From the Israelis it obtains the painful sacrifice that the Temple Mount will become the "Esplanade of the Mosques." It extracts from the Palestinians their renunciation, equally painful, of the right of return: exception is made for those "refugees" whom a sovereign Israel will decide whether or not to welcome; the text stipulates that this right will be exercised inside the future Palestinian state. In providing a clear response to these two questions, in putting these two responses within the actual text of the plan, Geneva succeeds where Camp David and Taba failed -- it is a great lesson that shows us that failure, at Camp David and at Taba, was neither fatal nor necessary.
- The Accord states its grand intentions clearly. It reaffirms core tenets of the previous plans. It shares, along with all the plans since the Rogers plan of 1967 up until the "road map" of today, the assertion of the simultaneous existence of a viable Palestinian state and of an Israel with legitimate, secure borders. But it goes into detail. It traces, village to village, almost olive tree to olive tree, the line of partition. This is not, in other words, a plan of dreamers. It is not the Utopia denounced by its enemies in the two camps. It is a concrete plan, precisely negotiated, almost maniacally meticulous. For instance, it is a plan which carefully distinguishes between the settlements that must be dismantled, and those which, being near either the green line or Jerusalem, must be kept for an exchange of an equal amount of territory. It is a lesson in political pragmatism, handed out by the two civil societies to their leaders. It is the first plan to understand that the devil is in the details, and that nothing will come of an accord resting on principles that leave for tomorrow, or the day after, or for better days, the most delicate questions.
- Because the Accord avoids no obstacles, because it breaks with the old habit of leaving to the end the most difficult problems, because it never says of any questions "It's too hot, too complicated, we will see about it later," because in reality it even breaks with the ideas of "steps" and "process" that comprised the central concept of Oslo, and because it is presented as a whole, take it or leave it, the plan eradicates as much as possible the room given to stratagem, double-talk, or maneuvering. It does not allow anyone to say, "Yes, OK, I'll sign, I am in the process, but I know that I will leave at step X, that I will escape at step Y . . . ." Neither of the two partners has the liberty to only partially comply, or to say, "It costs nothing to sign, I see there will be many meetings yet, and I can, if I change my mind, take back my word." This is an "anti-escape" plan. This is an "anti-second-thoughts" plan. This is a new kind of plan, which, if accepted -- and which, if civil society, not just in Israel and Palestine but also elsewhere, forces this model on its statesmen -- will literally defuse the landmines planted on the road to peace.

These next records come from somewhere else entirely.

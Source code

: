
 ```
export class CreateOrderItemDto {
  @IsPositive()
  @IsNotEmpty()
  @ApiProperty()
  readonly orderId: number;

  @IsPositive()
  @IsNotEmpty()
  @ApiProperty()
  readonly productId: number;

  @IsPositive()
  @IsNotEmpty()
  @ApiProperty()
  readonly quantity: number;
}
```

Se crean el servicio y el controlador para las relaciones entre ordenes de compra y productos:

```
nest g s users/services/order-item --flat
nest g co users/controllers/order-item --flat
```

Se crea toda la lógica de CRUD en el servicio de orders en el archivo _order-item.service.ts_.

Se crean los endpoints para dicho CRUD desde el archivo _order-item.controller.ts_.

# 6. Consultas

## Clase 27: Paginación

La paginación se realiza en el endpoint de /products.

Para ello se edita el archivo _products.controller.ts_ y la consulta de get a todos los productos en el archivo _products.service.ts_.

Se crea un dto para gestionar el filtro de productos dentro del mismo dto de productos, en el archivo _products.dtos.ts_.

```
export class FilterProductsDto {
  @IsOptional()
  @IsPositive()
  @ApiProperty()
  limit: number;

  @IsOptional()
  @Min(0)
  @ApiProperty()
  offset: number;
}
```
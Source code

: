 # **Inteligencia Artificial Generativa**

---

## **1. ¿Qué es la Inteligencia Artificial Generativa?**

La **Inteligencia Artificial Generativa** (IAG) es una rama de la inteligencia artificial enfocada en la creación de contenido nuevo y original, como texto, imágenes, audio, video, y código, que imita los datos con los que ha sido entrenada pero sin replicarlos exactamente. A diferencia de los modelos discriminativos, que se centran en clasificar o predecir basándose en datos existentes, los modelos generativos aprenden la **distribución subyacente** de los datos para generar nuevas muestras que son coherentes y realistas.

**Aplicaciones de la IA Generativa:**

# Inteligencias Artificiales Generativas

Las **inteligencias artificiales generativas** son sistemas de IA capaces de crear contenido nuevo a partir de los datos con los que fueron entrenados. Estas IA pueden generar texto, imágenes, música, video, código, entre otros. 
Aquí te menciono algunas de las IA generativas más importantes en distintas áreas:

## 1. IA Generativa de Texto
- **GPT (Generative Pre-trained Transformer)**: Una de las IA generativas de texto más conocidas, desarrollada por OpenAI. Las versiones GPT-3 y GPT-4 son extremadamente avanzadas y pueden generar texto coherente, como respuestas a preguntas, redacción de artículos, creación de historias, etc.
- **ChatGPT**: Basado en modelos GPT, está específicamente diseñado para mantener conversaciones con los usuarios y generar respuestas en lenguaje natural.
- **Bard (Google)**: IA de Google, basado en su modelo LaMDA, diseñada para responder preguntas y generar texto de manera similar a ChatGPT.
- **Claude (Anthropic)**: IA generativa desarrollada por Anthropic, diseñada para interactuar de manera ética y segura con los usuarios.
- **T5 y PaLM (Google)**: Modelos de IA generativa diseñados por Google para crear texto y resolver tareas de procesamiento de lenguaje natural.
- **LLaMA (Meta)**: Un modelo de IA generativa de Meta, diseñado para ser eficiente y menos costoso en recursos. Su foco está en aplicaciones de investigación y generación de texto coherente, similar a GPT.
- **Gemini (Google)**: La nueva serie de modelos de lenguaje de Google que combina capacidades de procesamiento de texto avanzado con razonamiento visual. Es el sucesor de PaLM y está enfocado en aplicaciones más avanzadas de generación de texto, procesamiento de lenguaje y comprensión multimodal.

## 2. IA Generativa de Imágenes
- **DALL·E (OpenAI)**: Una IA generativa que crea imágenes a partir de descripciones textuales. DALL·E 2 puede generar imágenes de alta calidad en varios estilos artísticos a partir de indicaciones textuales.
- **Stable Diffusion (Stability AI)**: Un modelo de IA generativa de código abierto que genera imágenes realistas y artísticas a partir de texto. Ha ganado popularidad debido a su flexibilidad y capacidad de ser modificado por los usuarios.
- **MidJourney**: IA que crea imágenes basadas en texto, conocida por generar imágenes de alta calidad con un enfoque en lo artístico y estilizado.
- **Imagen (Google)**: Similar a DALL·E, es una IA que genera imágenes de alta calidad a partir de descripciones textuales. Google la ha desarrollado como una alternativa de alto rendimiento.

- For all these reasons: because everything is on the table and nothing is left unsaid; because it takes both partners as they are, not as they would like the other to be; because it in no way presupposes, for example, that the people love one another or that there is democracy in Palestine; because it no longer proposes as a preliminary this famous twin recognition coming from the heart (of which the Oslo negotiators continued to dream); because it is the first that says, "Let us make peace, not love," or, "Let's sign, love will follow," or, "Let us have a 'dry' peace, without romance or pathos, between people who understand that, for the time being, we are still not brothers"; because of all this, yes, this plan is the first where one cannot say that it is a gamble, a leap into the unknown, an adventure. It is the first plan in 30 years which gives the friends of Israel, all of whom, like myself, know that Israel cannot afford a mistake and is too fragile to allow itself a leap into the unknown, no longer any real reason to say: "Yes, OK, we will sign -- but what about later?" So one could of course refuse to sign. One could, if one is Palestinian, continue to want to flood Israel with refugees. One could, if one is Israeli, decide that sacred stones and sites are worth continuing bloodshed. And one could, if one were American or European, refuse to join in, on the grounds that the plan is signed by men and women who are no longer in official capacities -- they may again return, but for now, they are not in power. But things, then, will be clear and it is the final merit of this plan that it obliges each to discover and determine for themselves: Who wants peace and who does not want it? Who pretend to want it, but in reality, consider it just a word? Who wants the word, but, when the moment comes to sit at the table and tell us a little more, and in detail, about the peace they want, say they have no plan at all? An operation for truth. A plan as a revealer, as a detector of hypocrisy, as a ruthless analyzer. It is not perfect, this plan. And there is no doubt that properly mandated negotiators will have to refine this or that provision. But at least it has the virtue of making everyone confront -- and be responsible for -- the truth. And in this sense, yes, there will be a "before" and an "after" Geneva.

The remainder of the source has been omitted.